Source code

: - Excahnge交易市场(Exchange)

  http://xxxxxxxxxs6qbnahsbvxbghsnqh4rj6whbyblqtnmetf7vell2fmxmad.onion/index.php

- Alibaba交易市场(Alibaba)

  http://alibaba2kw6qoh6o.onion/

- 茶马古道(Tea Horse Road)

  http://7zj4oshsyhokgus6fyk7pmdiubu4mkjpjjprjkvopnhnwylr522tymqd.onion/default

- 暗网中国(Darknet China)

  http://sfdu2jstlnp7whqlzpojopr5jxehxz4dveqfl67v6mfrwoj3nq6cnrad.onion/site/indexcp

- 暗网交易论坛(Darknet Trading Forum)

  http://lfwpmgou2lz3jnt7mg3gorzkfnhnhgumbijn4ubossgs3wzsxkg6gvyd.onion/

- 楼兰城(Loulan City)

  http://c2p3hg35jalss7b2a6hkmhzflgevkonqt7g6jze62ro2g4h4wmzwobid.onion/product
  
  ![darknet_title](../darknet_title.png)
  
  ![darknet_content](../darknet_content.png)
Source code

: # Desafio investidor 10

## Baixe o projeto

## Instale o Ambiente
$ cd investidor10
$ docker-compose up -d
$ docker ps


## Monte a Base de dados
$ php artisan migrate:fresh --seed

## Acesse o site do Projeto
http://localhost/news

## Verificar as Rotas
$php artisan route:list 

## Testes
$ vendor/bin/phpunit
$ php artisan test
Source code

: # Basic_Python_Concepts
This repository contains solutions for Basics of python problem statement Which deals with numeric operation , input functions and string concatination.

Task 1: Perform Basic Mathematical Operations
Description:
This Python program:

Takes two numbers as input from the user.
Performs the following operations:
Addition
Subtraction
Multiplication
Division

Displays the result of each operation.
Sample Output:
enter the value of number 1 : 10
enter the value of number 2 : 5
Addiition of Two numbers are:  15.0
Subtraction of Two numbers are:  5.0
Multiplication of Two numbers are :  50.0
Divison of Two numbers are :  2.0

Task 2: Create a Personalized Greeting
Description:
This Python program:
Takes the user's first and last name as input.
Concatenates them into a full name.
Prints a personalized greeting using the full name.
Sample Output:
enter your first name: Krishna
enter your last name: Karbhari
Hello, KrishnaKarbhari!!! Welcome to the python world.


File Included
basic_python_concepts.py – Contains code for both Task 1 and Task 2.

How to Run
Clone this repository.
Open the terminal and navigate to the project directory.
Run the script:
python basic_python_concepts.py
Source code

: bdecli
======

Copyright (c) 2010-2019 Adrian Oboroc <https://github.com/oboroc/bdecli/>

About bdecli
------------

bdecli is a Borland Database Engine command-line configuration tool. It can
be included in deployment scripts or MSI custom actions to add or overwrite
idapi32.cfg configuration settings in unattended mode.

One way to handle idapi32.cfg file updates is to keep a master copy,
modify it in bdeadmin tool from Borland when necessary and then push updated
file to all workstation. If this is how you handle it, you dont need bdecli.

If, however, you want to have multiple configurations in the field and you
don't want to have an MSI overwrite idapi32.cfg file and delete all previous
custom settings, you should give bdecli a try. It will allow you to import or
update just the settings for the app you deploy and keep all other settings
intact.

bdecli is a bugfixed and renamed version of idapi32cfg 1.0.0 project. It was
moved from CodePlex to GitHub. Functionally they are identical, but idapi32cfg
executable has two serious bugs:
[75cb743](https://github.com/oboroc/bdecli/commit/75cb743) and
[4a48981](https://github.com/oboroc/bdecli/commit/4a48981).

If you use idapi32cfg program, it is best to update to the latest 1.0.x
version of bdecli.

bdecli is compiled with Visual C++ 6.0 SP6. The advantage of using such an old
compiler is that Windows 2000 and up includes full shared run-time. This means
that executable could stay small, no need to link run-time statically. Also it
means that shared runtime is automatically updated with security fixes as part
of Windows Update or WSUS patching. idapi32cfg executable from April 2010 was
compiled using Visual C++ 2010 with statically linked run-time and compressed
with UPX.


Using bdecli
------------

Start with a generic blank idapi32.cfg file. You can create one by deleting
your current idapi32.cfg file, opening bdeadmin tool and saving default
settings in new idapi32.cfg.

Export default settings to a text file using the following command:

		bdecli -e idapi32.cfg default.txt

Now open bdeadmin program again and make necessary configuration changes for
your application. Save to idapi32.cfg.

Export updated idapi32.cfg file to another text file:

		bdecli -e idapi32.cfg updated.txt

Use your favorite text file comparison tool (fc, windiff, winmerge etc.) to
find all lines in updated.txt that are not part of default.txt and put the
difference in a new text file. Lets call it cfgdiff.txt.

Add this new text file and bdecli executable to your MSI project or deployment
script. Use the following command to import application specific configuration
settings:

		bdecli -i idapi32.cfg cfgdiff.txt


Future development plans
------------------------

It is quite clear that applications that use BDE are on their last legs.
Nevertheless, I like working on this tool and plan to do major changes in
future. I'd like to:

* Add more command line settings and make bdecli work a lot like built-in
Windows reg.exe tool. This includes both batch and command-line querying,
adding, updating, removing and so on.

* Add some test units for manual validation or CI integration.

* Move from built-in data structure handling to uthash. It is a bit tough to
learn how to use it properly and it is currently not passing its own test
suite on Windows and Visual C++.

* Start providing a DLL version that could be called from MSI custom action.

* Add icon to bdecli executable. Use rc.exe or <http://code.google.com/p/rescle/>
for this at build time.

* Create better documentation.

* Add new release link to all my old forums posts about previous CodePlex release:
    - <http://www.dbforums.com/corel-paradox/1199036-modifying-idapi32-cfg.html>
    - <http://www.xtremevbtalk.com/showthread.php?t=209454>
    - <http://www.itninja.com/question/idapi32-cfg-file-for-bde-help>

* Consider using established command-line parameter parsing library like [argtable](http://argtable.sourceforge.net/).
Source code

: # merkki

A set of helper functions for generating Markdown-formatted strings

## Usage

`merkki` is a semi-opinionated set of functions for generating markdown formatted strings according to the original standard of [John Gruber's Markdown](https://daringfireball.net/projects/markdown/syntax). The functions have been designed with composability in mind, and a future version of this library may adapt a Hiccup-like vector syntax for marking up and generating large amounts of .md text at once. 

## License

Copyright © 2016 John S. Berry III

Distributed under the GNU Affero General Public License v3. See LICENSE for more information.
------------------------------------------------------------
## Task description
Of all the entries above, retype exactly the lines from the line with "means that shared" to the line with "adding, updating, removing and so on.", both included, and no others.

## Solution for this exercise
means that shared runtime is automatically updated with security fixes as part
of Windows Update or WSUS patching. idapi32cfg executable from April 2010 was
compiled using Visual C++ 2010 with statically linked run-time and compressed
with UPX.


Using bdecli
------------

Start with a generic blank idapi32.cfg file. You can create one by deleting
your current idapi32.cfg file, opening bdeadmin tool and saving default
settings in new idapi32.cfg.

Export default settings to a text file using the following command:

		bdecli -e idapi32.cfg default.txt

Now open bdeadmin program again and make necessary configuration changes for
your application. Save to idapi32.cfg.

Export updated idapi32.cfg file to another text file:

		bdecli -e idapi32.cfg updated.txt

Use your favorite text file comparison tool (fc, windiff, winmerge etc.) to
find all lines in updated.txt that are not part of default.txt and put the
difference in a new text file. Lets call it cfgdiff.txt.

Add this new text file and bdecli executable to your MSI project or deployment
script. Use the following command to import application specific configuration
settings:

		bdecli -i idapi32.cfg cfgdiff.txt


Future development plans
------------------------

It is quite clear that applications that use BDE are on their last legs.
Nevertheless, I like working on this tool and plan to do major changes in
future. I'd like to:

* Add more command line settings and make bdecli work a lot like built-in
Windows reg.exe tool. This includes both batch and command-line querying,
adding, updating, removing and so on.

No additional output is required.